The pollution on the lake has also greatly affected the fish species.
According to Dr. Dismus Muhumuza, head of aquaculture research at NaFIRRI, the Nile perch was brought with four foreign tilapia species namely: Oreochromis niloticus, Tilapia zillii, Tilapia rendalli and Oreochromis leucostictes.
These species competed with the native tilapia species of Oreochromis variabilis and Oreochromis esculentus as the Nile perch hunted both of them with its biggest appetite directed at the nkejje.
Today figures from NaFIRRI show that Oreochromis variabilis is rare while Oreochromis esculentus is extinct.
The alteration of the native ecosystem had disruptive socioeconomic effects on local communities bordering the lake.

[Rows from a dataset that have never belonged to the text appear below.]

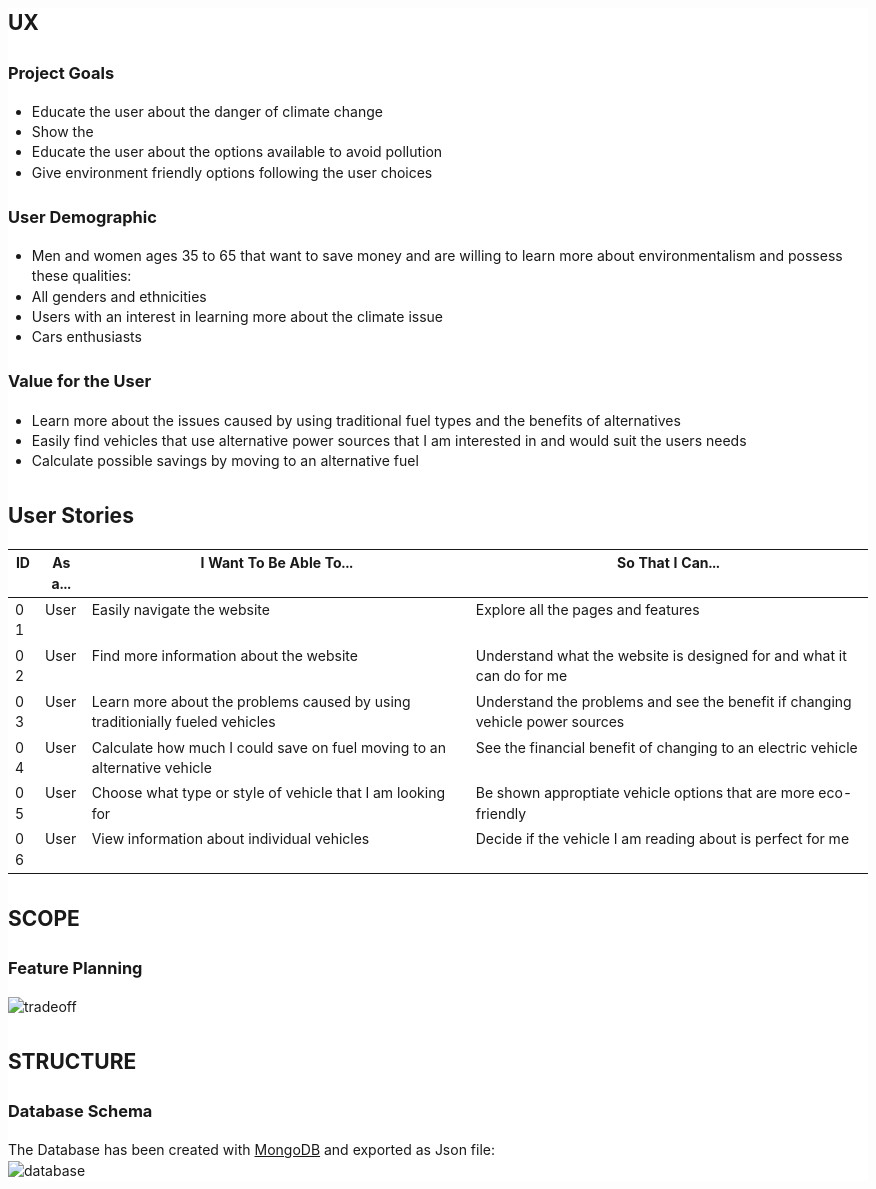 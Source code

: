 ## UX

### **Project Goals**
- Educate the user about the danger of climate change
- Show the 
- Educate the user about the options available to avoid pollution
- Give environment friendly options following the user choices

### **User Demographic**
- Men and women ages 35 to 65 that want to save money and are willing to learn more about environmentalism and possess these qualities:
- All genders and ethnicities
- Users with an interest in learning more about the climate issue
- Cars enthusiasts

### **Value for the User**

- Learn more about the issues caused by using traditional fuel types and the benefits of alternatives
- Easily find vehicles that use alternative power sources that I am interested in and would suit the users needs
- Calculate possible savings by moving to an alternative fuel

## **User Stories**

| ID | As a... | I Want To Be Able To... | So That I Can...|
| --- | --- | --- | --- |
| 01 | User | Easily navigate the website | Explore all the pages and features |
| 02 | User | Find more information about the website | Understand what the website is designed for and what it can do for me |
| 03 | User | Learn more about the problems caused by using traditionially fueled vehicles | Understand the problems and see the benefit if changing vehicle power sources |
| 04 | User | Calculate how much I could save on fuel moving to an alternative vehicle | See the financial benefit of changing to an electric vehicle |
| 05 | User | Choose what type or style of vehicle that I am looking for | Be shown approptiate vehicle options that are more eco-friendly |
| 06 | User | View information about individual vehicles | Decide if the vehicle I am reading about is perfect for me |

## **SCOPE**

### **Feature Planning**

![tradeoff](https://github.com/alissatroiano/team-4-april-2022/blob/main/docs/readme_img/tradeoff.png?raw=true)


## **STRUCTURE**

### Database Schema
The Database has been created with [MongoDB](https://www.mongodb.com/) and exported as Json file: <br>
![database](https://github.com/alissatroiano/team-4-april-2022/blob/main/docs/readme_img/firstDBschema.png?raw=true)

Large-scale fishing operations, while earning millions of dollars from exports, have displaced many local people from their traditional occupations in the fishing trade and brought them to fishing villages where scarcity of fish has turned them into economic refugees.
On the flipside, Nile perch stimulated the establishment of large fishing companies and boosted sport fishing tourism in the region, with Murchison Falls considered one of the best fishing destinations in the world.
Every year, anglers from all over the world converge here to hook out Nile perch, weigh the fish and take their pictures with the catch, before releasing them back into the water.
But now, the tide has turned against the Nile perch, with man as its greatest enemy, threatening its existence and the livelihoods of the over 30 million people who depend on Lake Victoria.
“If this trend continues, more factories will have no choice but to close. There will simply be no fish left to sustain the factories,” Muhumuza concludes.